Às vezes me pego pensando nos caminhos que me levaram a trabalhar com o envelhecimento, mas ter convivido com meus avós, todos longevos, certamente foi um dos fatores. Meus pais como exemplo de envelhecimento ativo e bem-sucedido só fizeram aumentar minha paixão que academicamente começou na universidade. Cursei fisioterapia, minha segunda graduação, quando já era mãe de dois filhos ainda pequenos! Minha especialização foi em Unidade de Terapia Intensiva, e assim fui me aproximando cada vez mais dos idosos. Aprendi com professores maravilhosos e tive a oportunidade de fazer mestrado e doutorado. Fui também docente da Universidade Cidade de São Paulo (Unicid), supervisionando estágios no Hospital das Clínicas da FMUSP – o melhor dos mundos! A titulação como especialista em gerontologia me permitiu ser presidente do Departamento de Gerontologia da Regional São Paulo (SBGG-SP) e, anos depois, da SBGG Nacional.

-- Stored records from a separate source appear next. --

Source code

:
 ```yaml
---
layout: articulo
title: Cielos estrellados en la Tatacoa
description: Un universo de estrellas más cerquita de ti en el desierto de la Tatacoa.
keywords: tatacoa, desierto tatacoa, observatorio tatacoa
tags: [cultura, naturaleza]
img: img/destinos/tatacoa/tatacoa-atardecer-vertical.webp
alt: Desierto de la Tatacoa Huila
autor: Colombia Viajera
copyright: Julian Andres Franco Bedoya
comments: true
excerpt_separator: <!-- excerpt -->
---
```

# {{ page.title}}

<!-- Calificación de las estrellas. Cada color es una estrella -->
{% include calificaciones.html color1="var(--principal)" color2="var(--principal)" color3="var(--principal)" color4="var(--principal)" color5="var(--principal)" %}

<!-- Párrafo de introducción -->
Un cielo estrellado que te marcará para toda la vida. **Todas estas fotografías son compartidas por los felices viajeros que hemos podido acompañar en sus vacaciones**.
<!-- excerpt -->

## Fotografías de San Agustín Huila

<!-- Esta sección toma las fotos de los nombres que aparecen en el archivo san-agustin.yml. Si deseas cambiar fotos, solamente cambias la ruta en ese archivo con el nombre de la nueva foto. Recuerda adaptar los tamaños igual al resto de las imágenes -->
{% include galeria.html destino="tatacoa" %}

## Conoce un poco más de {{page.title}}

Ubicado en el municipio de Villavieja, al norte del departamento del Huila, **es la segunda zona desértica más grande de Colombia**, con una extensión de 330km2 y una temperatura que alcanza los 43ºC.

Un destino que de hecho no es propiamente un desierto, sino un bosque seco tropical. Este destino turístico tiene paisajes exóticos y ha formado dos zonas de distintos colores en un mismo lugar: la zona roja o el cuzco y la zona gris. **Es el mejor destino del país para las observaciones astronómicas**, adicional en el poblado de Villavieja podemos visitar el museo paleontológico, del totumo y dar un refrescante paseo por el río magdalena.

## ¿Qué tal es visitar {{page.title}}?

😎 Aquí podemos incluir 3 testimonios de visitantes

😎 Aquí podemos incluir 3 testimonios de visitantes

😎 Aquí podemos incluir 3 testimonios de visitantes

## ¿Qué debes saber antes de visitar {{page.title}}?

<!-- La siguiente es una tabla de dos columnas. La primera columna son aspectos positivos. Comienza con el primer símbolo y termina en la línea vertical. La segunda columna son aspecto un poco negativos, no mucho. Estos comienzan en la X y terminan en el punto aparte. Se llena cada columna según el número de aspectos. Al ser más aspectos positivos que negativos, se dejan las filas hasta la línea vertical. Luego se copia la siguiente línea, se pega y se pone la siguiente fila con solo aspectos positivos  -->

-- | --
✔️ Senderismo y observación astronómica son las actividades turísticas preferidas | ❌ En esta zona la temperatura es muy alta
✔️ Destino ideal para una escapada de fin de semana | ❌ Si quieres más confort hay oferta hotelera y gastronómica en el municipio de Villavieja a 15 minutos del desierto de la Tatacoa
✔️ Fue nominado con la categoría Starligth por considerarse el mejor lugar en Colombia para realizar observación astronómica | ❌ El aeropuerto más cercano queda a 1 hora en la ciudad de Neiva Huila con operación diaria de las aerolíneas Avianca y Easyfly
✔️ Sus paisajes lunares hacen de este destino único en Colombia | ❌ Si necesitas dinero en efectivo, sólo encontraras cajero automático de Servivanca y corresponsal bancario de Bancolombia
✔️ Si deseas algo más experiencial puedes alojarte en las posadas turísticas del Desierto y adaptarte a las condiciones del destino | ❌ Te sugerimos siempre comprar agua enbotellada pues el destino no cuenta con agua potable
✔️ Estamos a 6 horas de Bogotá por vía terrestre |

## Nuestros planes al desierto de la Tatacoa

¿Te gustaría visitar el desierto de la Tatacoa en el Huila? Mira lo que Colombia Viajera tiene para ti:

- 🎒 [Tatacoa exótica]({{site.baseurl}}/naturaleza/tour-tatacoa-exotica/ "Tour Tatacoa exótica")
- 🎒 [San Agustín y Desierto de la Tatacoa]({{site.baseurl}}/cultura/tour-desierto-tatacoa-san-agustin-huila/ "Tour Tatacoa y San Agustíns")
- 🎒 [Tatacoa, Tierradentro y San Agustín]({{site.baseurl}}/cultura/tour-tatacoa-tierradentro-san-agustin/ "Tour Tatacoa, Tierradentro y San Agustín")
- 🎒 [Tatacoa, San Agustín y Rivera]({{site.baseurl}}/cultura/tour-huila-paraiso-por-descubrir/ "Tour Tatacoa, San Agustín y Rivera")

Na missão de representar a SBGG-SP no Comitê de Referência em Saúde do Idoso da Secretaria de Estado de Saúde (SES-SP) quando era presidente, conheci muitos profissionais que se destacam na área de gerontologia.

Em 2013 passei de consultora a funcionária da SES-SP, e desde então coordeno a área técnica de saúde do idoso. Os desafios são imensos, mas o trabalho intersetorial ajuda bastante e amplia as possibilidades de atuação ao conciliar áreas diversas, como violência e mudanças climáticas, com a temática do envelhecimento.

Fizemos avanços importantes pela saúde do idoso ao longo desses anos. Destaco o Programa Hospital Amigo do Idoso, criado em 2014, para tornar os hospitais de São Paulo mais amigáveis para essa população. Desde o início do programa 57 hospitais já pleiteraram o selo e estão em processo de obtenção. Oito instituições preencheram todas as exigências e já receberam o selo pleno. Participar dessa transformação tem sido muito prazeroso.

Também representei a SES no Conselho Estadual do Idoso, que presidi entre 2016 e 2018. Nesse período foi lançado o primeiro edital para utilização dos recursos do Fundo Estadual do Idoso, que à época tinha 10,6 milhões de reais, um recurso considerável que financiou mais de 40 projetos para idosos.

Portanto, há motivos para comemoração. No entanto, o número de idosos está aumentando muito rapidamente e me preocupa que as políticas públicas para idosos não avancem na mesma velocidade. Acredito, porém, que a maior visibilidade que a terceira idade vem ganhando na sociedade contribua para uma mudança nesse sentido.